After following these steps, select the products that best fit your company and that make the highest contribution to profitability. You may also include volume products with lower margins if you can determine how to improve the margins. It is usually cheaper to fix and keep existing products than it is to add products and find customers for those products.


5. New Products

The best place to start to determine how to sell more products and add new products to your mix is to ask your existing customers what they see as your strengths and your weaknesses and what it would take to get more of their business. It is often not cost or quality but other things that the customer sees as imperative, such as customer service, on-time delivery or an understanding of their business needs.

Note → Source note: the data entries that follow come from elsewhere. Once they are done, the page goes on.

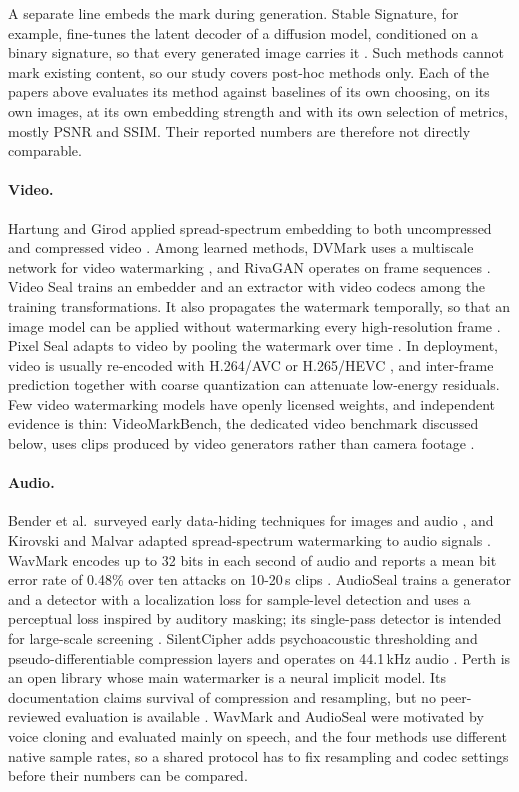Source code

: A separate line embeds the mark during generation. Stable Signature, for example, fine-tunes the latent decoder of a diffusion model, conditioned on a binary signature, so that every generated image carries it \cite{fernandez2023stable}. Such methods cannot mark existing content, so our study covers post-hoc methods only. Each of the papers above evaluates its method against baselines of its own choosing, on its own images, at its own embedding strength and with its own selection of metrics, mostly PSNR and SSIM. Their reported numbers are therefore not directly comparable.

\paragraph{Video.} Hartung and Girod applied spread-spectrum embedding to both uncompressed and compressed video \cite{hartung1998video}. Among learned methods, DVMark uses a multiscale network for video watermarking \cite{luo2025dvmark}, and RivaGAN operates on frame sequences \cite{zhang2019rivagan}. Video Seal trains an embedder and an extractor with video codecs among the training transformations. It also propagates the watermark temporally, so that an image model can be applied without watermarking every high-resolution frame \cite{fernandez2024videoseal}. Pixel Seal adapts to video by pooling the watermark over time \cite{soucek2025pixelseal}. In deployment, video is usually re-encoded with H.264/AVC \cite{wiegand2003h264} or H.265/HEVC \cite{sullivan2012hevc}, and inter-frame prediction together with coarse quantization can attenuate low-energy residuals. Few video watermarking models have openly licensed weights, and independent evidence is thin: VideoMarkBench, the dedicated video benchmark discussed below, uses clips produced by video generators rather than camera footage \cite{jiang2025videomarkbench}.

\paragraph{Audio.} Bender et al.\ surveyed early data-hiding techniques for images and audio \cite{bender1996techniques}, and Kirovski and Malvar adapted spread-spectrum watermarking to audio signals \cite{kirovski2003spread}. WavMark encodes up to 32 bits in each second of audio and reports a mean bit error rate of 0.48\% over ten attacks on 10-20\,s clips \cite{chen2023wavmark}. AudioSeal trains a generator and a detector with a localization loss for sample-level detection and uses a perceptual loss inspired by auditory masking; its single-pass detector is intended for large-scale screening \cite{sanroman2024audioseal}. SilentCipher adds psychoacoustic thresholding and pseudo-differentiable compression layers and operates on 44.1\,kHz audio \cite{singh2024silentcipher}. Perth is an open library whose main watermarker is a neural implicit model. Its documentation claims survival of compression and resampling, but no peer-reviewed evaluation is available \cite{perth2025}. WavMark and AudioSeal were motivated by voice cloning and evaluated mainly on speech, and the four methods use different native sample rates, so a shared protocol has to fix resampling and codec settings before their numbers can be compared.

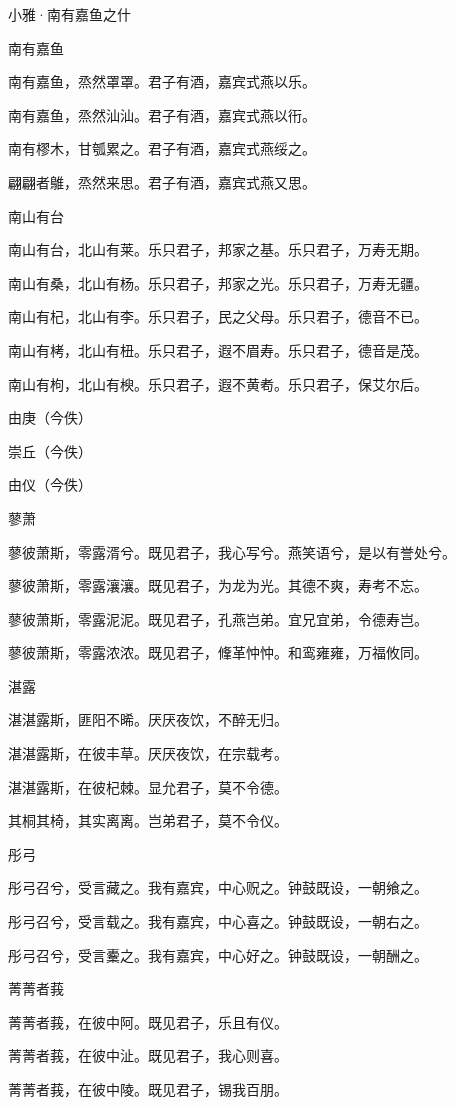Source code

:小雅·南有嘉鱼之什


南有嘉鱼

南有嘉鱼，烝然罩罩。君子有酒，嘉宾式燕以乐。

南有嘉鱼，烝然汕汕。君子有酒，嘉宾式燕以衎。

南有樛木，甘瓠累之。君子有酒，嘉宾式燕绥之。

翩翩者鵻，烝然来思。君子有酒，嘉宾式燕又思。

南山有台

南山有台，北山有莱。乐只君子，邦家之基。乐只君子，万寿无期。

南山有桑，北山有杨。乐只君子，邦家之光。乐只君子，万寿无疆。

南山有杞，北山有李。乐只君子，民之父母。乐只君子，德音不已。

南山有栲，北山有杻。乐只君子，遐不眉寿。乐只君子，德音是茂。

南山有枸，北山有楰。乐只君子，遐不黄耇。乐只君子，保艾尔后。

由庚（今佚）

崇丘（今佚）

由仪（今佚）

蓼萧

蓼彼萧斯，零露湑兮。既见君子，我心写兮。燕笑语兮，是以有誉处兮。

蓼彼萧斯，零露瀼瀼。既见君子，为龙为光。其德不爽，寿考不忘。

蓼彼萧斯，零露泥泥。既见君子，孔燕岂弟。宜兄宜弟，令德寿岂。

蓼彼萧斯，零露浓浓。既见君子，鞗革忡忡。和鸾雍雍，万福攸同。

湛露

湛湛露斯，匪阳不晞。厌厌夜饮，不醉无归。

湛湛露斯，在彼丰草。厌厌夜饮，在宗载考。

湛湛露斯，在彼杞棘。显允君子，莫不令德。

其桐其椅，其实离离。岂弟君子，莫不令仪。

彤弓

彤弓召兮，受言藏之。我有嘉宾，中心贶之。钟鼓既设，一朝飨之。

彤弓召兮，受言载之。我有嘉宾，中心喜之。钟鼓既设，一朝右之。

彤弓召兮，受言櫜之。我有嘉宾，中心好之。钟鼓既设，一朝酬之。

菁菁者莪

菁菁者莪，在彼中阿。既见君子，乐且有仪。

菁菁者莪，在彼中沚。既见君子，我心则喜。

菁菁者莪，在彼中陵。既见君子，锡我百朋。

Next, look for new products that best match your business footprint. For example, a manufacturer of a large product that required motors, electrical circuit boards, metal fabricating and powder-coat paints acquired a small product line in a niche market that used the same processes. He was able to add over $1 million in revenue at a lower cost than the prior manufacturer because of the skills and capabilities that his company already had.


6. Incremental Business

Many companies are often tempted to take on work at less than full price because they have excess capacity, and they believe that the additional business will contribute to their bottom line. Exercise caution. Make sure that the margins on this new business are sufficient to add to the bottom line and not take away. Remember to focus on the bottom line first, and you will discover that you can make more with less.